To be honest we only test with the SPI version on Arduino, with modern hardware and the TFT_eSPI library extremely high speeds can be obtained. On mbed we have an example that uses the STM32F4 LTDC frame buffer hardware (it acts as an ARM peripheral with DMA and memory mapping), the results as you would expect are exceptional, and the boards "STM32F429 DISC1" are pretty cheap with an inbuilt hardware debugger. We also test with Adafruit GFX as well, as a lot of users use that library.

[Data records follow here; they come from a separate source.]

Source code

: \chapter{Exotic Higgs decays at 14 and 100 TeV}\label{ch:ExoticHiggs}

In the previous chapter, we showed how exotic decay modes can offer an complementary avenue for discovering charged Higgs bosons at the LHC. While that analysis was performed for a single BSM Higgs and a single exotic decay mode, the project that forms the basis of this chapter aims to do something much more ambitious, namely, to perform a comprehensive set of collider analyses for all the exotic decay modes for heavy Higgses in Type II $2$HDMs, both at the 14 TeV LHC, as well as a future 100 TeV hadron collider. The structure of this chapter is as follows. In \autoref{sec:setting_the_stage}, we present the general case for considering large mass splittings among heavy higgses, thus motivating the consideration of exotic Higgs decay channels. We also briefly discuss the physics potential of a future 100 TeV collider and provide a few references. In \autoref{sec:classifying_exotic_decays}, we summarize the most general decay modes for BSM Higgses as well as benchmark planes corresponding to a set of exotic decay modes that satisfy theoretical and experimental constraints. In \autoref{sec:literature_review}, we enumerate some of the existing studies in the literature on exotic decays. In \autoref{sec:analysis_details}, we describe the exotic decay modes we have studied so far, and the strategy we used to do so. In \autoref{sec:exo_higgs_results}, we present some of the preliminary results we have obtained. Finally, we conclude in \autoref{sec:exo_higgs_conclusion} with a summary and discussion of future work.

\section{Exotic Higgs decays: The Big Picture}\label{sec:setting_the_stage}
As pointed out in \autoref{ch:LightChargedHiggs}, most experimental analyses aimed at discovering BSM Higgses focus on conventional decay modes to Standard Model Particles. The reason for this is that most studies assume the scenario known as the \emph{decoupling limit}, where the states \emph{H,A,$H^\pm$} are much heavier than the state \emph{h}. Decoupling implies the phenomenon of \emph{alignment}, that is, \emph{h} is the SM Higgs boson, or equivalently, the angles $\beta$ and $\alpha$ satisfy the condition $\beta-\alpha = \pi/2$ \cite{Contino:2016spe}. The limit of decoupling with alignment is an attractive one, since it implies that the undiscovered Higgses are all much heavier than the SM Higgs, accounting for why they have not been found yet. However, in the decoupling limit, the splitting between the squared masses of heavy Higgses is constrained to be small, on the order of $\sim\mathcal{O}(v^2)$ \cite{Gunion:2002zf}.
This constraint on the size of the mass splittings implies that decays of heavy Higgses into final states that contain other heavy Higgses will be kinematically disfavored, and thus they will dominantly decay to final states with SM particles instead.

Using FreeRTOS on a Mega 2560? That would seem quite a small board to use a multithreaded OS with, personally, I only use FreeRTOS on much larger boards (STM32F4, ESP32, RPI Pico). Something to bear in mind, some parts of Arduino are not thread-safe, using the Serial object on another thread I've not tried, you'd certainly not want to use it ever on any more than one thread, and there could well be assumptions about what thread it is running on. Especially on a MEGA 2560. I would just use a regular task manager task instead and use Serial.available() to check if anything is there, it does not block.
Something like
taskManager.scheduleFixedRate(10, [] {
while(Serial.available()) {
// read a byte from serial here and process..
}
});
Even within TcMenu, the assumption is that the core rendering code always runs on the main thread. Task manager integrates pretty well with FreeRTOS, so run a task manager loop on the main thread, and then you can offload work using CircularBuffers to be done on other threads.